With the rise of artificial intelligence, we find ourselves standing before a fundamental change. It's on everyone’s mind. Investments are booming, and, when looking back at this point in time there is going to be a Before and After the rise of AI.
For some this transition is going to be a memory of sudden unprecedented success, unimaginable possibilities, while for others it will be a rueful memory of the costs of not adapting quickly enough. What AI will mean to you is determined by whether you're willing to change with it.
We’re experiencing a revolution unlike anything seen before right now because of breakthroughs in computational power, data collection and an AI technique called Deep Learning. Not only did these breakthroughs surprise experts in the field itself, they proved AI was finally ready to be put to work across industries, reigniting an AI revolution garnering billions in investment and putting experts and casual onlookers alike in awe of what’s to come.
With AI, machines can perform tasks that until recently had been reserved for humans like detect leukemia, drive a car, help a restaurant better predict their food demand or optimize logistics for a global retailer. AI does all this by identifying patterns in data. It's tech that appears to think like a human, and is inspired by the human brain. But, unlike humans, AI is only capable of tackling the specific task it’s designed for. You can’t expect the same AI that recognizes stop signs or recommends music to, say, order your pizza.
However, when it comes to solving specific problems one at time, AI can can often reach far higher accuracies far faster than any human. It can process information loads so complex and profound no human could address them. It can work on a problem around the clock and will never forget how to solve it once it learns. This way AI boosts our human intelligence making it possible to find solutions we never could on our own.
Since AI was first introduced in 1956 it has experienced several cycles of widespread optimistic interest in the field followed by ”AI Winters” when funding and enthusiasm dried up almost entirely.
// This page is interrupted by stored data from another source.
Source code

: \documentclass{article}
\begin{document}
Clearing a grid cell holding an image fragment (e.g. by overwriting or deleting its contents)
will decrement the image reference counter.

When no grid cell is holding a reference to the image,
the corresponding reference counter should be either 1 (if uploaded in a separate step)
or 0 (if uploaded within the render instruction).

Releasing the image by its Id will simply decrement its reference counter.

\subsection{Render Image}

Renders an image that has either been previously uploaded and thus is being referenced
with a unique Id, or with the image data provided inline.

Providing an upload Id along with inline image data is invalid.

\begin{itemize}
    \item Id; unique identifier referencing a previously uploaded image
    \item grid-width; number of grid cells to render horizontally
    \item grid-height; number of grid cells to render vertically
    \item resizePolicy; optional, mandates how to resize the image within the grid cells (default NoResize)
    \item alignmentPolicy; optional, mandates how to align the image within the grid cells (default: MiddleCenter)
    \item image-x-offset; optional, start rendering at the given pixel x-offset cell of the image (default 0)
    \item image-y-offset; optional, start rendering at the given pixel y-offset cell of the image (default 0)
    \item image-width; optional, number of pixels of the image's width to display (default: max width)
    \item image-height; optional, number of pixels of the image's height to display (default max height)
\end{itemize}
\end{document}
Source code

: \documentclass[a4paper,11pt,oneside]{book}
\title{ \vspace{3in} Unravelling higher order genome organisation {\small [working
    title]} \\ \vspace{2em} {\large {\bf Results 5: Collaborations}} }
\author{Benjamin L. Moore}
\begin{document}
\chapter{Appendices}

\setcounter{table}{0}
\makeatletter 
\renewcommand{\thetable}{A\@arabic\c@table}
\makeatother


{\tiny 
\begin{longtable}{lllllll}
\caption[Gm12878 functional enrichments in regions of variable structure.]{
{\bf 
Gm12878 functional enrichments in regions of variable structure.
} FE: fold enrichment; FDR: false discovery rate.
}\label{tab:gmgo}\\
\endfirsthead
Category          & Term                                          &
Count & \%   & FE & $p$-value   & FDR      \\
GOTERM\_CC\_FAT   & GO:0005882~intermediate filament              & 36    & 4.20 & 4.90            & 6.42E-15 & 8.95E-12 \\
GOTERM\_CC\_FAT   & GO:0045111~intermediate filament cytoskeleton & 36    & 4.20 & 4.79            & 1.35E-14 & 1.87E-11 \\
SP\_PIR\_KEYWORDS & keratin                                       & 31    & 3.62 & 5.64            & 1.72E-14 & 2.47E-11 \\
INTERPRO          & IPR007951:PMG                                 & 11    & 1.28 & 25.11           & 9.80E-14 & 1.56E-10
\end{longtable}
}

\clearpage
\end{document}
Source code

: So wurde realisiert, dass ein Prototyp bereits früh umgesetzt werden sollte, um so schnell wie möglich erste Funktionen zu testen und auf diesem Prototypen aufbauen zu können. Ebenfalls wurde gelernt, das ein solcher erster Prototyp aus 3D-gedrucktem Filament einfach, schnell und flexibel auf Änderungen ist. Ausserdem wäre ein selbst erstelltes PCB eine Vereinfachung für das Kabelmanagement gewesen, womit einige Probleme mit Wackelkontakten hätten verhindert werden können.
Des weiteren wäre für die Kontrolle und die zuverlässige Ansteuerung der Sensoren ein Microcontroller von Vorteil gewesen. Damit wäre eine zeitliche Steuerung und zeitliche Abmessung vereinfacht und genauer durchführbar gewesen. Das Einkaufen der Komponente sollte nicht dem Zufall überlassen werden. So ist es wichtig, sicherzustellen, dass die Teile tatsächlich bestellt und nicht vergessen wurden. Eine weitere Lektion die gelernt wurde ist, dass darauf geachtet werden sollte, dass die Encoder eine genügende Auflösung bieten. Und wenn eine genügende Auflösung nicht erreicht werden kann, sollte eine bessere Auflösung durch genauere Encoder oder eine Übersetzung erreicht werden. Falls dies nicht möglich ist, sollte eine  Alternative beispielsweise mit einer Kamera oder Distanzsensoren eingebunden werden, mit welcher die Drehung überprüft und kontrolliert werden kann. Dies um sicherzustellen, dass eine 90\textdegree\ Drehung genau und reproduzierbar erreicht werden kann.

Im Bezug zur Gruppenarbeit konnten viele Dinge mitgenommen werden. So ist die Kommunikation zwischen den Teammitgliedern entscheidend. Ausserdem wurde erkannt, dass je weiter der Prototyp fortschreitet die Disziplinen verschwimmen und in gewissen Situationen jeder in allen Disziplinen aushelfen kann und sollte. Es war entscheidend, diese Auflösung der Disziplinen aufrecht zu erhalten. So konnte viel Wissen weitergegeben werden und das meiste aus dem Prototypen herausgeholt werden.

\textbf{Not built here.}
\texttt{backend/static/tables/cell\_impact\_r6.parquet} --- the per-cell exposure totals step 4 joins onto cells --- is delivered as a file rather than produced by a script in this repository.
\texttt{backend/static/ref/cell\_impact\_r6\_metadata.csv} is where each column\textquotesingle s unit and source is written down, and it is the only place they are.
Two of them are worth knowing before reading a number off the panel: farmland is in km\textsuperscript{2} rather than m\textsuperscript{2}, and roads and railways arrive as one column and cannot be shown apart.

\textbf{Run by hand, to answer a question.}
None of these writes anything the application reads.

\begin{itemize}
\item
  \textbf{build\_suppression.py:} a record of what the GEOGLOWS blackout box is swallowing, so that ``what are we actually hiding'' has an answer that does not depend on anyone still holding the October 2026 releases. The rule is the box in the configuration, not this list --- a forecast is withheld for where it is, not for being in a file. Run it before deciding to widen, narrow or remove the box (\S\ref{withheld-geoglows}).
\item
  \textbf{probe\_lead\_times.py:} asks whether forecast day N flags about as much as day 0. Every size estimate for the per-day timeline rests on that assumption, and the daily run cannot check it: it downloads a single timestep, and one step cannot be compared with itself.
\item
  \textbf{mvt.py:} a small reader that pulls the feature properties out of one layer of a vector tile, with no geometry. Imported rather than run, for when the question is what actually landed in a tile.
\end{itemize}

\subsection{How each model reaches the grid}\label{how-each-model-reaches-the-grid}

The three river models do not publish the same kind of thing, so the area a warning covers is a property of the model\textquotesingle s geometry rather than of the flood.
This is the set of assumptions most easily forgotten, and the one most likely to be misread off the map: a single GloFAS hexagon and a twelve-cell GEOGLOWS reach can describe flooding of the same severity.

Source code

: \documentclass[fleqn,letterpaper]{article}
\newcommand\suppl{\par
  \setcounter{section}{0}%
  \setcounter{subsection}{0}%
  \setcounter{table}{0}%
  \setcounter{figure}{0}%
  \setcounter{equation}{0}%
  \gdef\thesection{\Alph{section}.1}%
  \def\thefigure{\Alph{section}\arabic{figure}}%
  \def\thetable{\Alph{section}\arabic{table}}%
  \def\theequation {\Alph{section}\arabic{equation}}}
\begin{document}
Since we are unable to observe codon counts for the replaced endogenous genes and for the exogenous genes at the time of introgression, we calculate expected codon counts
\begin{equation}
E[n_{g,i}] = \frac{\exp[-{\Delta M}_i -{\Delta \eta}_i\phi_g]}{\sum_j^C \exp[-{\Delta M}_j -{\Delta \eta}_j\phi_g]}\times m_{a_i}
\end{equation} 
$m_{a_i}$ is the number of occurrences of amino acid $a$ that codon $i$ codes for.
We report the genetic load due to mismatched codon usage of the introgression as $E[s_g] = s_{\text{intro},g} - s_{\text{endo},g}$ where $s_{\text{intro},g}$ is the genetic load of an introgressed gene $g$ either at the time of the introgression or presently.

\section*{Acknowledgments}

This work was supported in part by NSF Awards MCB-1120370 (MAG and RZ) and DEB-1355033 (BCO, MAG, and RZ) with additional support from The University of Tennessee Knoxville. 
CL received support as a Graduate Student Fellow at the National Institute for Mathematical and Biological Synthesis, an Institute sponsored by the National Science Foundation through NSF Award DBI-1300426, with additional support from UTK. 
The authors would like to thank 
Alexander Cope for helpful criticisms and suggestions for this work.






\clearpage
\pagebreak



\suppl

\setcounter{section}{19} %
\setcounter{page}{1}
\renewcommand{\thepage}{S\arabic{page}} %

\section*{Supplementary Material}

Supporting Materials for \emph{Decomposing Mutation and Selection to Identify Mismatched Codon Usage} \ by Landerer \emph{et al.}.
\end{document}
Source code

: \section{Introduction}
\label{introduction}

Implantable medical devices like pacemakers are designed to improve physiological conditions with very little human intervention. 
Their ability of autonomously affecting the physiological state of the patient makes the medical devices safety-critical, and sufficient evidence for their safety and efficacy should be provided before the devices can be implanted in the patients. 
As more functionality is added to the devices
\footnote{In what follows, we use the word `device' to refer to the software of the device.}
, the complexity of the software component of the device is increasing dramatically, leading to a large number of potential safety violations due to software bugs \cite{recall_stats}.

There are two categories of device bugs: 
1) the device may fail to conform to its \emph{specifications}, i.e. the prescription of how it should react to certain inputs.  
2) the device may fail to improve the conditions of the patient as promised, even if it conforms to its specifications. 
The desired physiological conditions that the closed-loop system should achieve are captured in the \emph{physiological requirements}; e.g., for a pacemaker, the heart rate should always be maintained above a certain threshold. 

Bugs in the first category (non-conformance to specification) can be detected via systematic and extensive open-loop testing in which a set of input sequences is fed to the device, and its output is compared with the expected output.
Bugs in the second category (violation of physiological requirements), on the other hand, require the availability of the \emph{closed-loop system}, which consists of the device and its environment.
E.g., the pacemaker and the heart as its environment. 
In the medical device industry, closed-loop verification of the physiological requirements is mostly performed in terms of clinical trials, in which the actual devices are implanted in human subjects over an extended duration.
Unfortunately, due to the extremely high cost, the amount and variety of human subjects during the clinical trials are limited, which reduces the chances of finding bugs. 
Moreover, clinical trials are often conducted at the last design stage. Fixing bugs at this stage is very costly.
Today, investments are surging and all the major tech companies list AI as one of the most important components of their future strategy. So, what happened?
Well, three things:
1. The graphic card surprise
The rapid proliferation of AI could not have been possible without exponential growth in computing power over the last half-century. The major breakthrough came when graphics processing units (GPUs), originally designed for video gaming and graphics editing, unexpectedly proved to be perfectly suited to perform AI computations. More efficient and way cheaper the hardware used before to perform AI computations, suddenly these chips are making AI viable for organizations of all sizes.
2. Access to unlimited data
To solve problems AI needs data about that specific task or problem to process and learn from. Cloud computing, self-monitoring cell phones and a new plethora of tiny, powerful cameras and sensors now offer up trillions of data points every day from which AI can glean new insights and form new capabilities.
3. Going deeper into Deep Learning
Most of the recent triumphs of AI were made possible thanks to a group of AI techniques referred to as Deep Learning, or more scientifically: Deep Neural Networks. With Deep Learning you teach a network of processors by exposing it to data and information about that data. For example, if you want it to identify pedestrians in a crosswalk, you show the network many pictures of people walking and tell it that’s what they are.
AI for everyone
The recent rapid growth of AI paired with a plentiful, almost unlimited access to data democratizes the power, infrastructure and knowledge required for AI to be available to more than just multi-billion-dollar corporations. Organizations of all sizes now stand to reap the benefits that come with AI's new way of solving problems, opening doors we could never open on our own – or even see were there in the first place.